La corte d’appello aveva perciò rilevato la sussistenza del motivo ritorsivo del licenziamento, espressivo della volontà di rappresaglia per la prolungata assenza per malattia del dipendente.
L’intento era stato dimostrato alla stregua di una valutazione complessiva delle vicenda, in applicazione delle comuni regole di esperienza.
Per la cassazione della sentenza ha proposto ricorso la società datrice di lavoro, lamentando l’erronea ricostruzione operata dai giudici di merito in ordine alla natura ritorsiva del licenziamento.
Ma i giudici della Sezione Lavoro della Cassazione (sentenza n. 13583/2019) hanno dichiarato il motivo infondato.
Quanto al carattere ritorsivo del licenziamento – e quindi alla domanda di accertamento della nullità del provvedimento espulsivo, in quanto fondato su un motivo illecito – la Cassazione ha chiarito che “per accordare la tutela che l’ordinamento riconosce a fronte di tale violazione, occorre che l’intento ritorsivo datoriale abbia avuto efficacia determinativa esclusiva della volontà di recedere dal rapporto di lavoro, anche rispetto ad altri fattori rilevanti ai fini della configurazione di una giusta causa o di un giustificato motivo di recesso (Cass. n. 14816/2005), dovendosi escludere la necessità di procedere ad un giudizio di comparazione fra le diverse ragioni causative del recesso, ossia quelle riconducibili ad una ritorsione e quelle connesse, oggettivamente, ad altri fattori idonei a giustificare il licenziamento (Cass. n. 5555/2011).
L’onere della prova del carattere ritorsivo del provvedimento adottato dal datore di lavoro grava sul lavoratore e può essere assolto con la dimostrazione di elementi specifici tali da far ritenere con sufficiente certezza l’intento di rappresaglia, dovendo tale intento aver avuto efficacia determinativa esclusiva della volontà del datore di lavoro.
L’esclusività del motivo ritorsivo
A tal proposito, è stato anche chiarito che il motivo illecito può ritenersi esclusivo e determinante quando il licenziamento non sarebbe stato intimato se esso non ci fosse stato, e quindi deve costituire l’unica effettiva ragione del recesso, indipendentemente dal motivo formalmente addotto.
Detto in altri termini, l’esclusività sta a significare che il motivo illecito può concorrere con un motivo lecito, ma solo nel senso che quest’ultimo sia stato formalmente addotto, ma non sussistente nel riscontro giudiziale.

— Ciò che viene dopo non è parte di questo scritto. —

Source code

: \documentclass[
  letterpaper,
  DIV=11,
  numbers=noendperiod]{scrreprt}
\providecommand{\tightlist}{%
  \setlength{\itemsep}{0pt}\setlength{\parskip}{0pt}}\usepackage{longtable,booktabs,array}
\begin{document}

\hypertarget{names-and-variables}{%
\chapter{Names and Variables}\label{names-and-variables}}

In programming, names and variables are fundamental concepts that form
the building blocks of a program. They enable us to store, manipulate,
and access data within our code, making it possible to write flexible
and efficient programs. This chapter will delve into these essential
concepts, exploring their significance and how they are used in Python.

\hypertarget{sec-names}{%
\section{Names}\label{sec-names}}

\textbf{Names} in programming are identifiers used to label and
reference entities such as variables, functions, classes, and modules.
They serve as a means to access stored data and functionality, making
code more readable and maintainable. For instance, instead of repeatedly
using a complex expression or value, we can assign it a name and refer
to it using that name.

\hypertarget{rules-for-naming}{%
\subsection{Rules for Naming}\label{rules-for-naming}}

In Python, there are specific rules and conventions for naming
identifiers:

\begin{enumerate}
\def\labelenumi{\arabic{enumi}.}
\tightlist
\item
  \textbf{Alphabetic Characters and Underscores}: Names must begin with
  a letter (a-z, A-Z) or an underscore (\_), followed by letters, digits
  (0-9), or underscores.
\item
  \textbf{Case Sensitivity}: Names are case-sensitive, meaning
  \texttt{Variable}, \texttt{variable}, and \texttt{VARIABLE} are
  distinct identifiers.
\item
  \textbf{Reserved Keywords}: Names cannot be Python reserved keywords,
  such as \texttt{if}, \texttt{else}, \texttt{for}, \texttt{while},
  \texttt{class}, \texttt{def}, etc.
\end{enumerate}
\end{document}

Nel caso in esame, la corte d’appello aveva fatto corretta applicazione dei principi di diritto, poiché aveva esaminato la domanda incentrata sulla natura ritorsiva del licenziamento dopo aver escluso la sussistenza in concreto, del giustificato motivo oggettivo addotto da parte datoriale a fondamento del recesso. Aveva, poi posto in relazione tra loro gli elementi indiziari acquisiti al giudizio, giungendo ad affermare che il licenziamento del reclamante, dal punto di vista oggettivo e soggettivo, non presentava altra spiegazione se non il collegamento causale con l’assenza per malattia.
La Suprema Corte ha anche chiarito che “seppure il licenziamento illegittimo e il licenziamento ritorsivo sono fattispecie giuridicamente distinte, tuttavia, ben può il giudice di merito valorizzare, ai fini della valutazione della ritorsività, tutto il complesso degli elementi acquisiti al giudizio, ivi inclusi quelli già valutati per escludere il giustificato motivo oggettivo, nel caso in cui questi, da soli o nel concorso con altri, nella loro valutazione unitaria e globale, consentano di ritenere raggiunta, anche in via presuntiva, la prova del carattere ritorsivo del recesso.